Andy: The industry made such a bad decision when they decided to move away to CDs, because that’s what completely scuppered them in the first place, they can’t turn around now and say “well actually CDs aren’t that good quality” because they’ve been saying for the last 10 years that last forever and they’re indestructible. That was probably the worst move for music ever.

Ed: Environmentally, direct downloads are the way to go. They use up very little resources, electricity and servers but yeah it’s the way to go. If you have 24Bit files, they sound a lot better.

Andy: The engineer who was working on the album applied 25K frequency, which is sort of like beyond hearing a new-born baby but it does have an affect you do perceive the difference.

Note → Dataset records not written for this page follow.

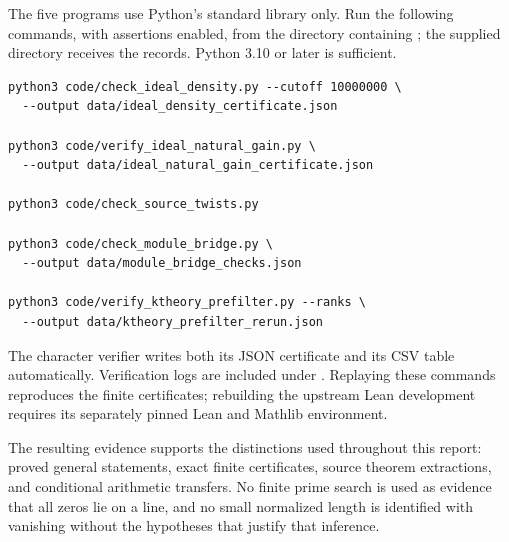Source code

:The five programs use Python's standard library only. Run the
following commands, with assertions enabled, from the directory
containing ; the supplied  directory
receives the records. Python 3.10 or later is sufficient.

\begin{minipage}{\textwidth}
\begin{verbatim}
python3 code/check_ideal_density.py --cutoff 10000000 \
  --output data/ideal_density_certificate.json

python3 code/verify_ideal_natural_gain.py \
  --output data/ideal_natural_gain_certificate.json

python3 code/check_source_twists.py

python3 code/check_module_bridge.py \
  --output data/module_bridge_checks.json

python3 code/verify_ktheory_prefilter.py --ranks \
  --output data/ktheory_prefilter_rerun.json
\end{verbatim}
\end{minipage}

The character verifier writes both its JSON certificate and its CSV
table automatically. Verification logs are included under
. Replaying these commands reproduces the
finite certificates; rebuilding the upstream Lean development
requires its separately pinned Lean and Mathlib environment.

The resulting evidence supports the distinctions used throughout
this report: proved general statements, exact finite certificates,
source theorem extractions, and conditional arithmetic transfers.
No finite prime search is used as evidence that all zeros lie on a
line, and no small normalized length is identified with vanishing
without the hypotheses that justify that inference.

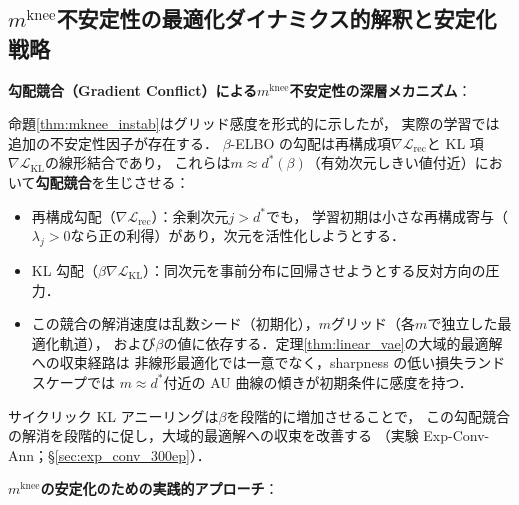 \documentclass[11pt,a4paper]{jsarticle}
\newcommand{\mknee}{m^{\mathrm{knee}}}
\begin{document}
\subsection{$\mknee$不安定性の最適化ダイナミクス的解釈と安定化戦略}\label{sec:disc_mknee_improve}

\textbf{勾配競合（Gradient Conflict）による$\mknee$不安定性の深層メカニズム}：

命題\ref{thm:mknee_instab}はグリッド感度を形式的に示したが，
実際の学習では追加の不安定性因子が存在する．
$\beta$-ELBO の勾配は再構成項$\nabla\mathcal{L}_\mathrm{rec}$と
KL 項$\nabla\mathcal{L}_\mathrm{KL}$の線形結合であり，
これらは$m \approx d^*(\beta)$（有効次元しきい値付近）において\textbf{勾配競合}を生じさせる：

\begin{itemize}
  \item 再構成勾配（$\nabla\mathcal{L}_\mathrm{rec}$）：余剰次元$j > d^*$でも，
        学習初期は小さな再構成寄与（$\lambda_j > 0$なら正の利得）があり，次元を活性化しようとする．
  \item KL 勾配（$\beta\nabla\mathcal{L}_\mathrm{KL}$）：同次元を事前分布に回帰させようとする反対方向の圧力．
  \item この競合の解消速度は乱数シード（初期化），$m$グリッド（各$m$で独立した最適化軌道），
        および$\beta$の値に依存する．定理\ref{thm:linear_vae}の大域的最適解への収束経路は
        非線形最適化では一意でなく，sharpness の低い損失ランドスケープでは
        $m \approx d^*$付近の AU 曲線の傾きが初期条件に感度を持つ．
\end{itemize}

サイクリック KL アニーリング\cite{fu2019cyclical}は$\beta$を段階的に増加させることで，
この勾配競合の解消を段階的に促し，大域的最適解への収束を改善する
（実験 Exp-Conv-Ann；§\ref{sec:exp_conv_300ep}）．

\textbf{$\mknee$の安定化のための実践的アプローチ}：
\end{document}

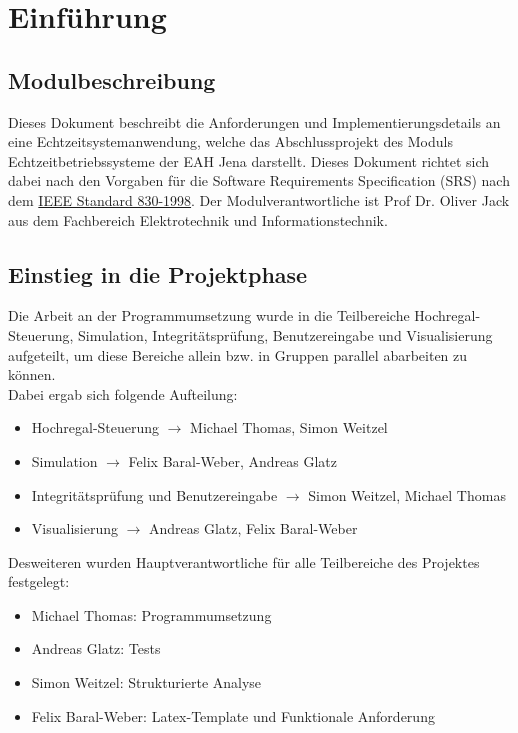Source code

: \section{Einführung}
\subsection{Modulbeschreibung}
Dieses Dokument beschreibt die Anforderungen und Implementierungsdetails an eine Echtzeitsystemanwendung, welche das Abschlussprojekt des Moduls Echtzeitbetriebssysteme der EAH Jena darstellt. Dieses Dokument richtet sich dabei nach den Vorgaben für die Software Requirements Specification (SRS) nach dem \href{https://de.wikipedia.org/wiki/Software_Requirements_Specification}{IEEE Standard 830-1998}. Der Modulverantwortliche ist Prof Dr. Oliver Jack aus dem Fachbereich Elektrotechnik und Informationstechnik.\\

\subsection{Einstieg in die Projektphase}
Die Arbeit an der Programmumsetzung wurde in die Teilbereiche Hochregal-Steuerung, Simulation, Integritätsprüfung, Benutzereingabe und Visualisierung aufgeteilt, um diese Bereiche allein bzw. in Gruppen parallel  abarbeiten zu können.\\
Dabei ergab sich folgende Aufteilung:
\begin{itemize} 
	\item Hochregal-Steuerung $\rightarrow$ Michael Thomas, Simon Weitzel
	\item Simulation $\rightarrow$ Felix Baral-Weber, Andreas Glatz
	\item Integritätsprüfung und Benutzereingabe $\rightarrow$ Simon Weitzel, Michael Thomas
	\item Visualisierung $\rightarrow$ Andreas Glatz, Felix Baral-Weber
\end{itemize}

Desweiteren wurden Hauptverantwortliche für alle Teilbereiche des Projektes festgelegt:\\

\begin{itemize} 
	\item Michael Thomas: Programmumsetzung
	\item Andreas Glatz: Tests
	\item Simon Weitzel: Strukturierte Analyse
	\item Felix Baral-Weber: Latex-Template und Funktionale Anforderung
\end{itemize}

It’s this feeling of air.

Ed: I suppose that it influences all the lower frequencies.

Who was the engineer working on the album?

Andy: Noel Summerville, who’s based in London, in a shed in South London, so we went shed to shed, except his is a nicer shed, a lot more equipment and less clutter.

Being part of the Warp family, you must have worked and collaborated with a number of Warp artists.

Andy: We haven’t collaborated as such but we know some of them from gigs and some of the bigger Warp showcases and we’ve toured with them as well.

Who have you bonded the best relationships with?

Andy: Chris Clark we tend to get on with pretty well and we did a few shows with Bibio and Luke Vibert as well.

Ed: Tom Jenkinson as well, we’ve worked with Squarepusher a bit.

What about Boards of Canada, have you been up to see their Hexagon Sun studio in Scotland?

Ed: No we haven’t been up there, their last live show was in 1991 at Warp’s 10-year anniversary down at Trinity Buoy Wharf, London.

Andy: I think that was the last time we saw them.

What are you doing for the rest of the year and in 2012?

We have some solid touring with this album; we’re going to try and keep it quite concise this time around, as long tours are not great for writing. We’re doing a very condensed tour for 2 months in October and November into early December. We’ll have a short break and then 2012 will be the next thing, maybe Gamelan and Felix, new material ourselves and possibly some film soundtracks. We’ll be announcing the name of our new album in 2012 and we’ll be extending our shed.